Le alumbró los ojos con una linterna.  No regresó. Yo no podía dar crédito: una persona se moría frente a nuestros ojos.

Gracias a la efectividad de la respuesta policíaca la ambulancia nunca llegó.  Tampoco ninguna persona del hotel contiguo – de donde salió aquel hombre – se apareció en la escena. 

Un tímido conserje miraba desde lo lejos de la acera como si el asunto no fuera con él.

Los policías cargaron el señor como un saco de papas a la parte trasera de pick-up patrulla.

Ahí quedamos los vecinos viendo los estragos y dándonos nuestras teorías.

Una vecina agradecía a dios que no se le ocurrió enviar a sus hijitas a buscar un paquete en su carro.  “Ellas no podrían con esto, es muy pesado” dijo mientras levantaba un cartucho con cervezas.

Aquel hombre tiene nombre y debe tener una historia.   

El diario El Siglo publicó una noticia el domingo “Italiano se volvió loco y murió”. 

Decía que se trataba de Franchezco Santorio y que tenía 46 años y de nacionalidad italiana. 

Pero ningún otro detalle.

Del modo como compuse la historia con este último dato pude deducir lo que sigue:

Franchezco Santorio, un italiano de 46 años, llegó a Panamá y se hospedó en el Hotel Las Huacas, justo al lado de mi edificio.

Por una multiplicidad de indicadores me inclino a pensar que consumió alguna droga que exteriorizó sus propios demonios. 

También pienso que pudo sufrir de esquizofrenia o de algún episodio psicótico con alucinaciones.  

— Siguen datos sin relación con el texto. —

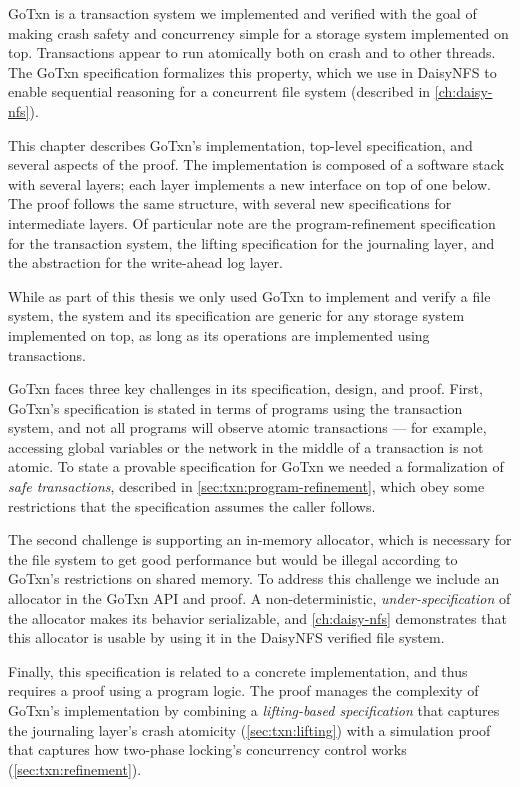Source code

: GoTxn is a transaction system we implemented and verified with the goal of
making crash safety and concurrency simple for a storage system implemented on
top. Transactions appear to run atomically both on crash and to other threads.
The GoTxn specification formalizes this property, which we use in DaisyNFS to
enable sequential reasoning for a concurrent file system (described in
\cref{ch:daisy-nfs}).

This chapter describes GoTxn's implementation, top-level specification, and
several aspects of the proof. The implementation is composed of a software stack
with several layers; each layer implements a new interface on top of one
below. The proof follows the same structure, with several new specifications for
intermediate layers. Of particular note are the
program-refinement specification for the transaction system, the lifting
specification for the journaling layer, and the abstraction for the write-ahead
log layer.

While as part of this thesis we only used GoTxn to implement and verify a file
system, the system and its specification are generic for any
storage system implemented on top, as long as its operations are implemented
using transactions.

GoTxn faces three key challenges in its specification, design, and proof.
First, GoTxn's specification is stated in terms of programs using the
transaction system, and not all programs will observe atomic transactions ---
for example, accessing global variables or the network in the middle of a
transaction is not atomic. To state a provable specification for GoTxn we needed
a formalization of \emph{safe transactions}, described in \cref{sec:txn:program-refinement},
which obey some restrictions that the specification assumes the caller follows.

The second challenge is supporting an in-memory allocator, which is necessary
for the file system to get good performance but would be illegal according to
GoTxn's restrictions on shared memory. To address this challenge we include an
allocator in the GoTxn API and proof. A non-deterministic,
\emph{under-specification} of the allocator makes its behavior serializable, and
\cref{ch:daisy-nfs} demonstrates that this allocator is usable by using it in
the DaisyNFS verified file system.

Finally, this specification is related to a concrete implementation, and thus
requires a proof using a program logic. The proof manages the complexity of
GoTxn's implementation by combining a \emph{lifting-based specification} that
captures the journaling layer's crash atomicity (\cref{sec:txn:lifting}) with a
simulation proof that captures how two-phase locking's concurrency control works
(\cref{sec:txn:refinement}).








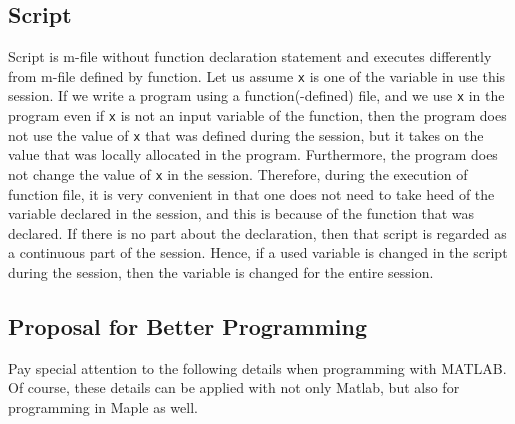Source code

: \subsection{Script}
Script is m-file without function declaration statement and executes differently from m-file defined by function. Let us assume {\tt x} is one of the variable in use this session. If we write a program using a function(-defined) file, and we use {\tt x} in the program even if {\tt x} is not an input variable of the function, then the program does not use the value of {\tt x} that was defined during the session, but it takes on the value that was locally allocated in the program. Furthermore, the program does not change the value of {\tt x} in the session. Therefore, during the execution of function file, it is very convenient in that one does not need to take heed of the variable declared in the session, and this is because of the function that was declared. If there is no part about the declaration, then that script is regarded as a continuous part of the session. Hence, if a used variable is changed in the script during the session, then the variable is changed for the entire session.

\subsection{Proposal for Better Programming}
Pay special attention to the following details when programming with MATLAB. Of course, these details can be applied with not only Matlab, but also for programming in Maple as well.

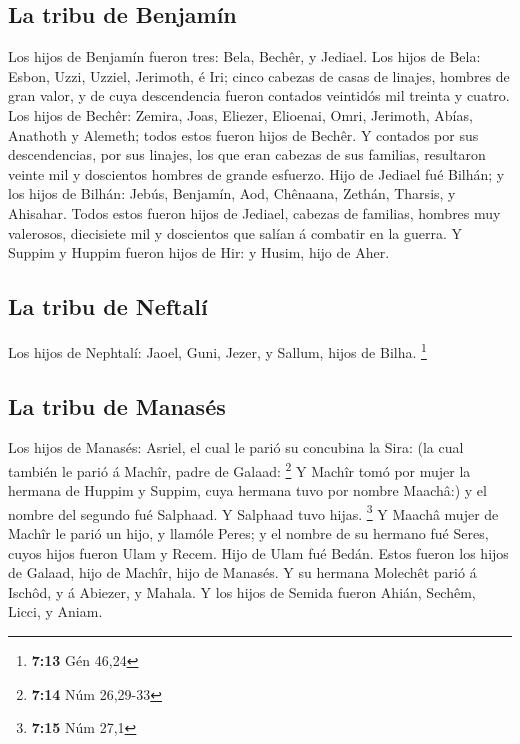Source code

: \hypertarget{la-tribu-de-benjamuxedn}{%
\subsection{La tribu de Benjamín}\label{la-tribu-de-benjamuxedn}}

 Los hijos de Benjamín fueron tres: Bela, Bechêr, y Jediael.
 Los hijos de Bela: Esbon, Uzzi, Uzziel, Jerimoth, é Iri;
cinco cabezas de casas de linajes, hombres de gran valor, y de cuya
descendencia fueron contados veintidós mil treinta y cuatro.
 Los hijos de Bechêr: Zemira, Joas, Eliezer, Elioenai, Omri,
Jerimoth, Abías, Anathoth y Alemeth; todos estos fueron hijos de Bechêr.
 Y contados por sus descendencias, por sus linajes, los que
eran cabezas de sus familias, resultaron veinte mil y doscientos hombres
de grande esfuerzo.  Hijo de Jediael fué Bilhán; y los
hijos de Bilhán: Jebús, Benjamín, Aod, Chênaana, Zethán, Tharsis, y
Ahisahar.  Todos estos fueron hijos de Jediael, cabezas de
familias, hombres muy valerosos, diecisiete mil y doscientos que salían
á combatir en la guerra.  Y Suppim y Huppim fueron hijos de
Hir: y Husim, hijo de Aher.

\hypertarget{la-tribu-de-neftaluxed}{%
\subsection{La tribu de Neftalí}\label{la-tribu-de-neftaluxed}}

 Los hijos de Nephtalí: Jaoel, Guni, Jezer, y Sallum, hijos
de Bilha. \footnote{\textbf{7:13} Gén 46,24}

\hypertarget{la-tribu-de-manasuxe9s}{%
\subsection{La tribu de Manasés}\label{la-tribu-de-manasuxe9s}}

 Los hijos de Manasés: Asriel, el cual le parió su
concubina la Sira: (la cual también le parió á Machîr, padre de Galaad:
\footnote{\textbf{7:14} Núm 26,29-33}  Y Machîr tomó por
mujer la hermana de Huppim y Suppim, cuya hermana tuvo por nombre
Maachâ:) y el nombre del segundo fué Salphaad. Y Salphaad tuvo hijas.
\footnote{\textbf{7:15} Núm 27,1}  Y Maachâ mujer de Machîr
le parió un hijo, y llamóle Peres; y el nombre de su hermano fué Seres,
cuyos hijos fueron Ulam y Recem.  Hijo de Ulam fué Bedán.
Estos fueron los hijos de Galaad, hijo de Machîr, hijo de Manasés.
 Y su hermana Molechêt parió á Ischôd, y á Abiezer, y
Mahala.  Y los hijos de Semida fueron Ahián, Sechêm, Licci,
y Aniam.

La última de mis teorías coloca a Franchezco (o Francesco como debe escribirse seguramente) en la habitación de su hotel ignorando sus medicamentos para la paranoia e ingiriendo licor combinado con drogas.

El resultado lo estaban llevando en la parte trasera de una patrulla sin ningún tipo de atención médica previa.

Santorio estaba en su habitación cuando empezó a enloquecer.  Fue tranquilizado por uno o dos agentes de la policía dentro del hotel.

Pero algo pasó.  Su cabeza explotó.  Y atravesó con su corpulencia la puerta de vidrio que da a la parte trasera del hotel.

Sintiéndose prisionero y acosado al mismo tiempo escaló la pared de más de dos metros que divide el hotel de mi edificio. 

Cayó al estacionamiento y continuó explayando su psicosis.  Se montó en la parte delantera del vehículo de una vecina y lo abolló con su peso.

Tomó un vidrio que estaba posado en una pared y lo rompió.  Los pedazos los aventaba hacia los apartamentos. 

Pedía ayuda a un apartamento de la planta baja embarrando la puerta de sangre.  Sus demonios lo acorralaron hasta que su corazón se detuvo.  Es todo lo que sé hasta ahora.

¿Qué ocurrió de verdad? No lo sabremos. ¿Qué pasaba por su mente cuando huía? También es un acertijo que se llevó a la tumba.

Lo que más nos llamó la atención es el descuido con que un hotel puede interesarse por sus clientes.

También el peligroso riesgo de tener que ser socorrido por la policía. No esperes una ambulancia.  Permanecerás tendido en el piso como un animal antes de que alguien se apiade.

Regreso al principio.


La ciudad de Panamá debe venir con un manual de uso y varias advertencias: “Si escoge nuestro destino para enloquecer, recuerde que ninguna ayuda le será brindada. Bienvenido a Panamá y que disfrute su estadía… tenga presente que esta puede ser la última”.